Lasciare la Russia? Le imprese del Nordest si dividono

Censimento della School of Management di Yale sul comportamento di oltre mille multinazionali rispetto alle sanzioni decise a causa della guerra

Giorgio Barbieri

L'imponente risposta dell'Occidente all'invasione dell'Ucraina sta fiaccando ormai da un anno l'economia della Russia. Le aziende, anche quelle del Nordest, si sono però mosse in ordine sparso di fronte ai dieci pacchetti di sanzioni decisi dal febbraio dell'anno scorso: c'è chi è uscito completamente dalla Russia, mentre altri stanno riducendo la loro presenza o si limitano a offrire servizi essenziali.

A misurare il comportamento di oltre mille multinazionali è stata la School of Management di Yale, secondo la quale il 32% delle aziende attive ha adottato forme di ritirata parziali o totali, dal fermo di alcuni business alla cessione di rami d'azienda russi. Sono invece una decina le imprese del Nordest prese in considerazione: si va da Generali che ha lasciato ogni attività in Russia a Benetton Group, inserita nel gruppo di aziende che stanno continuando a fare business a Mosca.

Il professore Jeffrey Sonnenfeld ha pubblicato sul sito dell'università di Yale il censimento del comportamento delle società in seguito all'invasione dell'Ucraina. Il dossier è aggiornato continuamente e oggi contiene oltre 1.586 imprese. Sono 40 le italiane presenti: in dodici, secondo lo studio, continuano ad operare nel paese al cento per cento e tra queste sono citate Diesel e Benetton Group.

«Benetton ha sospeso tutti i propri programmi di sviluppo in Russia», sottolineano da Ponzano, «un mercato dove è presente da oltre trent'anni, destinando gli investimenti previsti in nuove aperture ad attività di assistenza umanitaria del popolo ucraino da parte della Croce rossa italiana.
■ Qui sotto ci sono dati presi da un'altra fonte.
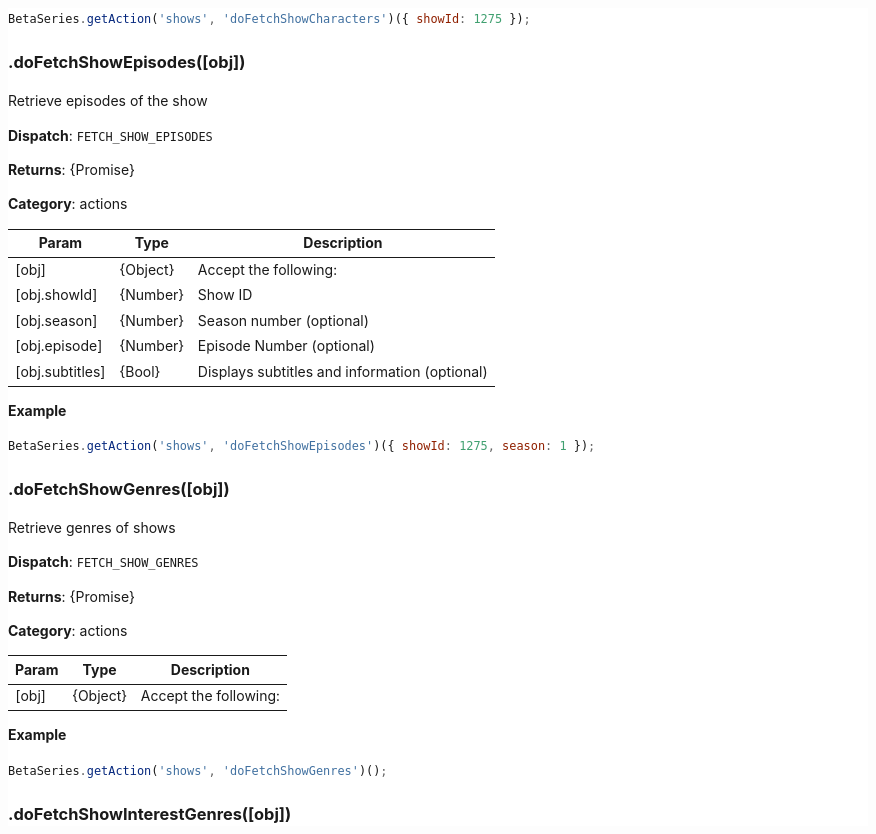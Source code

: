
 ```js
BetaSeries.getAction('shows', 'doFetchShowCharacters')({ showId: 1275 });
```

<a name="module_Shows.doFetchShowEpisodes"></a>

### .doFetchShowEpisodes([obj])

Retrieve episodes of the show

**Dispatch**: `FETCH_SHOW_EPISODES`

**Returns**: {Promise}

**Category**: actions  

| Param | Type | Description |
| --- | --- | --- |
| [obj] | {Object} | Accept the following: |
| [obj.showId] | {Number} | Show ID |
| [obj.season] | {Number} | Season number (optional) |
| [obj.episode] | {Number} | Episode Number (optional) |
| [obj.subtitles] | {Bool} | Displays subtitles and information (optional) |

**Example**  

```js
BetaSeries.getAction('shows', 'doFetchShowEpisodes')({ showId: 1275, season: 1 });
```

<a name="module_Shows.doFetchShowGenres"></a>

### .doFetchShowGenres([obj])

Retrieve genres of shows

**Dispatch**: `FETCH_SHOW_GENRES`

**Returns**: {Promise}

**Category**: actions  

| Param | Type | Description |
| --- | --- | --- |
| [obj] | {Object} | Accept the following: |

**Example**  

```js
BetaSeries.getAction('shows', 'doFetchShowGenres')();
```

<a name="module_Shows.doFetchShowInterestGenres"></a>

### .doFetchShowInterestGenres([obj])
Per ora proseguono le attività commerciali già in essere in Russia, costituite da rapporti di lunga data con partner commerciali e logistici e con una rete di negozi».
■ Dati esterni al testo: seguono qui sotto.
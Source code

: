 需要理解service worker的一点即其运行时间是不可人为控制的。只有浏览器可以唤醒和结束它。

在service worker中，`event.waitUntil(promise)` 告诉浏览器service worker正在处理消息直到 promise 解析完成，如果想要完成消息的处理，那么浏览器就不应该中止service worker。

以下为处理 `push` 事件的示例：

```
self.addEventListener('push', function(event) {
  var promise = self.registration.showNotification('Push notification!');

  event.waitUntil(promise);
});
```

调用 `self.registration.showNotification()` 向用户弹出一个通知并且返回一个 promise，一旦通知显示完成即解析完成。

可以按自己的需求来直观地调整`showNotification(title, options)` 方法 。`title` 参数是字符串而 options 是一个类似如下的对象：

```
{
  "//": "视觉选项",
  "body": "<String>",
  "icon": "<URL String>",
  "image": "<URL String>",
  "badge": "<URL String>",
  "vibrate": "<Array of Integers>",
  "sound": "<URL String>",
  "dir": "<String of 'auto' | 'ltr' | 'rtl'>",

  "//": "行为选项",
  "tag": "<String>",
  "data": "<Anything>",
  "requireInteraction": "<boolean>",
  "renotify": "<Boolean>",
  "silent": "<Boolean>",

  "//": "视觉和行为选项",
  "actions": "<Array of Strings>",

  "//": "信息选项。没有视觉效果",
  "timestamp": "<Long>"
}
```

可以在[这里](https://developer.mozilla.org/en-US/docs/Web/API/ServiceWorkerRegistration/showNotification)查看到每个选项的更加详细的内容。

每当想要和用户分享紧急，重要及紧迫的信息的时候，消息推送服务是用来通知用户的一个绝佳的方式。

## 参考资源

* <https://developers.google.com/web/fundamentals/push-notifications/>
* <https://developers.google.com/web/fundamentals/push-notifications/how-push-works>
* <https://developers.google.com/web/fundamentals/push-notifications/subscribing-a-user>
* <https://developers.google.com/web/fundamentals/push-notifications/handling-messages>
«Diesel non ha operazioni dirette in Russia», fanno invece sapere da Otb (acronimo di Only the Brave) di cui fa parte il marchio Diesel, «abbiamo chiuso da subito l'online, continuiamo a rispettare le normative vigenti rispetto alle restrizioni decise dal Governo e dall'UE».
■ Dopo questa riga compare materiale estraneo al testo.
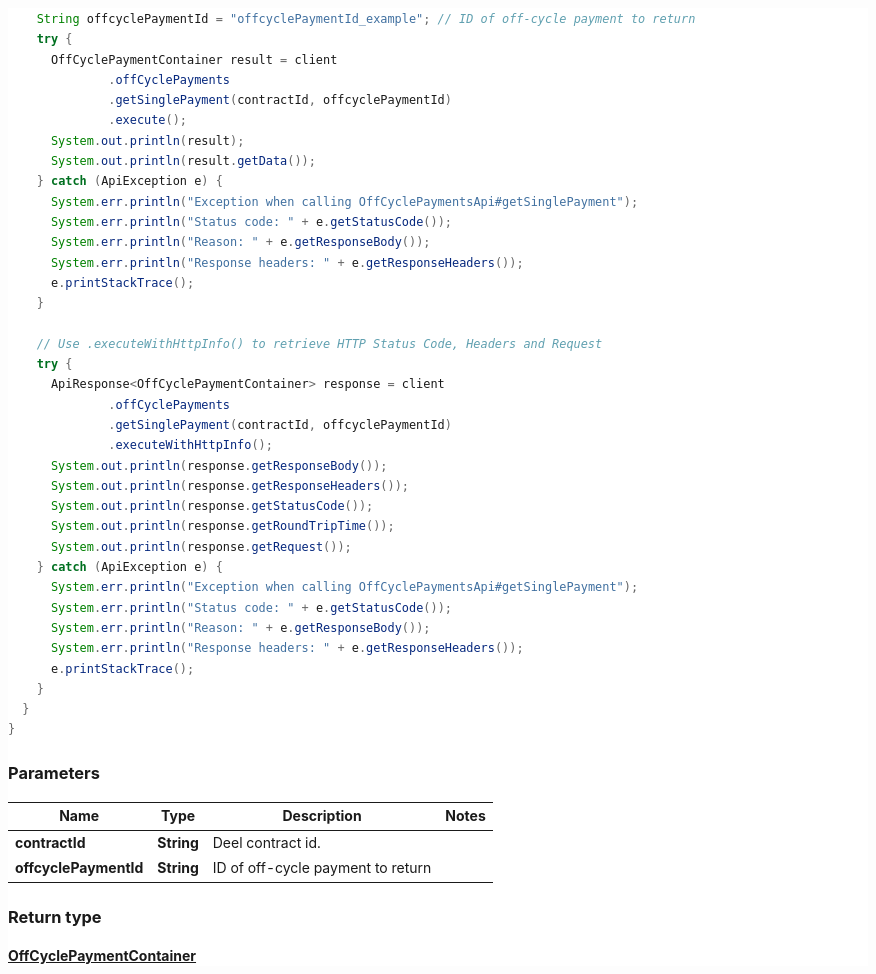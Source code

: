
 ```java
    String offcyclePaymentId = "offcyclePaymentId_example"; // ID of off-cycle payment to return
    try {
      OffCyclePaymentContainer result = client
              .offCyclePayments
              .getSinglePayment(contractId, offcyclePaymentId)
              .execute();
      System.out.println(result);
      System.out.println(result.getData());
    } catch (ApiException e) {
      System.err.println("Exception when calling OffCyclePaymentsApi#getSinglePayment");
      System.err.println("Status code: " + e.getStatusCode());
      System.err.println("Reason: " + e.getResponseBody());
      System.err.println("Response headers: " + e.getResponseHeaders());
      e.printStackTrace();
    }

    // Use .executeWithHttpInfo() to retrieve HTTP Status Code, Headers and Request
    try {
      ApiResponse<OffCyclePaymentContainer> response = client
              .offCyclePayments
              .getSinglePayment(contractId, offcyclePaymentId)
              .executeWithHttpInfo();
      System.out.println(response.getResponseBody());
      System.out.println(response.getResponseHeaders());
      System.out.println(response.getStatusCode());
      System.out.println(response.getRoundTripTime());
      System.out.println(response.getRequest());
    } catch (ApiException e) {
      System.err.println("Exception when calling OffCyclePaymentsApi#getSinglePayment");
      System.err.println("Status code: " + e.getStatusCode());
      System.err.println("Reason: " + e.getResponseBody());
      System.err.println("Response headers: " + e.getResponseHeaders());
      e.printStackTrace();
    }
  }
}

```

### Parameters

| Name | Type | Description  | Notes |
|------------- | ------------- | ------------- | -------------|
| **contractId** | **String**| Deel contract id. | |
| **offcyclePaymentId** | **String**| ID of off-cycle payment to return | |

### Return type

[**OffCyclePaymentContainer**](OffCyclePaymentContainer.md)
Lo studio americano suddivide le imprese in cinque classi, a disimpegno decrescente. Nella classe A c'è chi ha lasciato del tutto la Russia: 518 aziende, tra cui le italiane Generali, Autogrill, Enel, Eni e Iveco. Nella classe B rientra chi ha "sospeso" alcune attività: la lista comprende 497 aziende tra cui Diadora Moncler, Ferragamo, Ferrari, Leonardo, Prada e Yoox.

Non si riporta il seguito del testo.